**Dataset entries**
· · · · · · ·
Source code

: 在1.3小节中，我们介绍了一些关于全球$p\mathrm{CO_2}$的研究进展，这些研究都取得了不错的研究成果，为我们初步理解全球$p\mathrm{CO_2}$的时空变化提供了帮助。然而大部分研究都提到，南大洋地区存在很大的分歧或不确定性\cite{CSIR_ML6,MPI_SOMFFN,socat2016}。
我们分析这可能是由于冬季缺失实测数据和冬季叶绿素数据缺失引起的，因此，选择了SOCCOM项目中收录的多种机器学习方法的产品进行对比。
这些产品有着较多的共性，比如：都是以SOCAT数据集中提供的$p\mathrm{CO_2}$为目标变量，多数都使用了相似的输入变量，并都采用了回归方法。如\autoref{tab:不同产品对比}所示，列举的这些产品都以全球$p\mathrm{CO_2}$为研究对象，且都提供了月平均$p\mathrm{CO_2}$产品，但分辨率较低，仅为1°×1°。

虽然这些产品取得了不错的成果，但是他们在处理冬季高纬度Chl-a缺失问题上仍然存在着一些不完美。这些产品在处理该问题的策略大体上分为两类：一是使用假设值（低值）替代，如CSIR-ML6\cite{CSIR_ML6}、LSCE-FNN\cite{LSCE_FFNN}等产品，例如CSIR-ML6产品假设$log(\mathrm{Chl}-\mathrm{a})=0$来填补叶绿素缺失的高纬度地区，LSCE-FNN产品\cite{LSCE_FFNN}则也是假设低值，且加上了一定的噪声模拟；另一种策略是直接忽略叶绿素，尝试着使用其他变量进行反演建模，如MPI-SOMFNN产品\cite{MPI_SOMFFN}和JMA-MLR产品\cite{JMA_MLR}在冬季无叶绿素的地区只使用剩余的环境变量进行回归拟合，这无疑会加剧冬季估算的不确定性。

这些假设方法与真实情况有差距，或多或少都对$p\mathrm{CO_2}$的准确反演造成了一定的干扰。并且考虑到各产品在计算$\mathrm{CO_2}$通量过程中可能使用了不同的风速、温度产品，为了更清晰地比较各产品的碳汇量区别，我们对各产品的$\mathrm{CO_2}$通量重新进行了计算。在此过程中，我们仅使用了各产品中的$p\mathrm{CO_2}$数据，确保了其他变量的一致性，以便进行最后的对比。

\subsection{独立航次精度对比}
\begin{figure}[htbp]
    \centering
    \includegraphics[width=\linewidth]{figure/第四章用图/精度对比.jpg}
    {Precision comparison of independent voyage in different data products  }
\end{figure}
· · · · · · ·
**WHAT YOU ARE ASKED TO DO**
With no words changed, transcribe the records above.

**FINISHED EXERCISE**
Source code

: 在1.3小节中，我们介绍了一些关于全球$p\mathrm{CO_2}$的研究进展，这些研究都取得了不错的研究成果，为我们初步理解全球$p\mathrm{CO_2}$的时空变化提供了帮助。然而大部分研究都提到，南大洋地区存在很大的分歧或不确定性\cite{CSIR_ML6,MPI_SOMFFN,socat2016}。
我们分析这可能是由于冬季缺失实测数据和冬季叶绿素数据缺失引起的，因此，选择了SOCCOM项目中收录的多种机器学习方法的产品进行对比。
这些产品有着较多的共性，比如：都是以SOCAT数据集中提供的$p\mathrm{CO_2}$为目标变量，多数都使用了相似的输入变量，并都采用了回归方法。如\autoref{tab:不同产品对比}所示，列举的这些产品都以全球$p\mathrm{CO_2}$为研究对象，且都提供了月平均$p\mathrm{CO_2}$产品，但分辨率较低，仅为1°×1°。

虽然这些产品取得了不错的成果，但是他们在处理冬季高纬度Chl-a缺失问题上仍然存在着一些不完美。这些产品在处理该问题的策略大体上分为两类：一是使用假设值（低值）替代，如CSIR-ML6\cite{CSIR_ML6}、LSCE-FNN\cite{LSCE_FFNN}等产品，例如CSIR-ML6产品假设$log(\mathrm{Chl}-\mathrm{a})=0$来填补叶绿素缺失的高纬度地区，LSCE-FNN产品\cite{LSCE_FFNN}则也是假设低值，且加上了一定的噪声模拟；另一种策略是直接忽略叶绿素，尝试着使用其他变量进行反演建模，如MPI-SOMFNN产品\cite{MPI_SOMFFN}和JMA-MLR产品\cite{JMA_MLR}在冬季无叶绿素的地区只使用剩余的环境变量进行回归拟合，这无疑会加剧冬季估算的不确定性。

这些假设方法与真实情况有差距，或多或少都对$p\mathrm{CO_2}$的准确反演造成了一定的干扰。并且考虑到各产品在计算$\mathrm{CO_2}$通量过程中可能使用了不同的风速、温度产品，为了更清晰地比较各产品的碳汇量区别，我们对各产品的$\mathrm{CO_2}$通量重新进行了计算。在此过程中，我们仅使用了各产品中的$p\mathrm{CO_2}$数据，确保了其他变量的一致性，以便进行最后的对比。

\subsection{独立航次精度对比}
\begin{figure}[htbp]
    \centering
    \includegraphics[width=\linewidth]{figure/第四章用图/精度对比.jpg}
    {Precision comparison of independent voyage in different data products  }
\end{figure}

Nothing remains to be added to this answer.